THERE is in this castle a gentlewoman which we and this
castle is hers, and many other.  So it befell many years
agone there fell upon her a malady; and when she had
lain a great while she fell unto a measle, and of no leech
she could have no remedy.  But at the last an old man
said an she might have a dish full of blood of a maid and
a clean virgin in will and in work, and a king's daughter,
that blood should be her health, and for to anoint her
withal; and for this thing was this custom made.  Now,
said Percivale's sister, fair knights, I see well that this
gentlewoman is but dead.  Certes, said Galahad, an ye
bleed so much ye may die.  Truly, said she, an I die for
to heal her I shall get me great worship and soul's health,
and worship to my lineage, and better is one harm than
twain.  And therefore there shall be no more battle, but
to-morn I shall yield you your custom of this castle.  And
then there was great joy more than there was to-fore, for
else had there been mortal war upon the morn; notwithstanding
she would none other, whether they wold or nold.

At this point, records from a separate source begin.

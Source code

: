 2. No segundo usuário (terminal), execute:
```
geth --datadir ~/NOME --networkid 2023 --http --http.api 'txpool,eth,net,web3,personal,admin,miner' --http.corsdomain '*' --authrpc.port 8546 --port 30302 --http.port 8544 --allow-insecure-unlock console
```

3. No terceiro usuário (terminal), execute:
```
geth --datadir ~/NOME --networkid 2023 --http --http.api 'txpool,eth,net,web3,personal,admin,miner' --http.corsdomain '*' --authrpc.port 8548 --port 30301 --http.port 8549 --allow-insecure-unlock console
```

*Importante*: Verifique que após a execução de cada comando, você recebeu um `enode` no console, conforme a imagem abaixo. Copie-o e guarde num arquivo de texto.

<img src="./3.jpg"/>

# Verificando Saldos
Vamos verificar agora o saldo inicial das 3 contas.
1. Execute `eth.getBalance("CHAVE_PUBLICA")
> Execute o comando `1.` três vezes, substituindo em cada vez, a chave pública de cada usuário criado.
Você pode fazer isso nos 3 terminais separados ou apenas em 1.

That night were the three fellows eased with the best;
and on the morn they heard mass, and Sir Percivale's
sister bade bring forth the sick lady.  So she was, the
which was evil at ease.  Then said she:  Who shall let
me blood?  So one came forth and let her blood, and she
bled so much that the dish was full.  Then she lift up
her hand and blessed her; and then she said to the lady:
Madam, I am come to the death for to make you whole,
for God's love pray for me.  With that she fell in a
swoon.  Then Galahad and his two fellows start up to
her, and lift her up and staunched her, but she had bled
so much that she might not live.  Then she said when
she was awaked:  Fair brother Percivale, I die for the
healing of this lady, so I require you that ye bury me
not in this country, but as soon as I am dead put me in
a boat at the next haven, and let me go as adventure will
lead me; and as soon as ye three come to the City of
Sarras, there to enchieve the Holy Grail, ye shall find me
under a tower arrived, and there bury me in the spiritual
place; for I say you so much, there Galahad shall be
buried, and ye also, in the same place.

Then Percivale understood these words, and granted
it her, weeping.  And then said a voice:  Lords and
fellows, to-morrow at the hour of prime ye three shall
depart everych from other, till the adventure bring you
to the Maimed King.  Then asked she her Saviour; and
as soon as she had received it the soul departed from the
body.  So the same day was the lady healed, when she
was anointed withal.  Then Sir Percivale made a letter of
all that she had holpen them as in strange adventures, and
put it in her right hand, and so laid her in a barge, and
covered it with black silk; and so the wind arose, and
drove the barge from the land, and all knights beheld it
till it was out of their sight.  Then they drew all to the
castle, and so forthwith there fell a sudden tempest and a
thunder, lightning, and rain, as all the earth would have
broken.  So half the castle turned up-so-down.  So it
passed evensong or the tempest was ceased.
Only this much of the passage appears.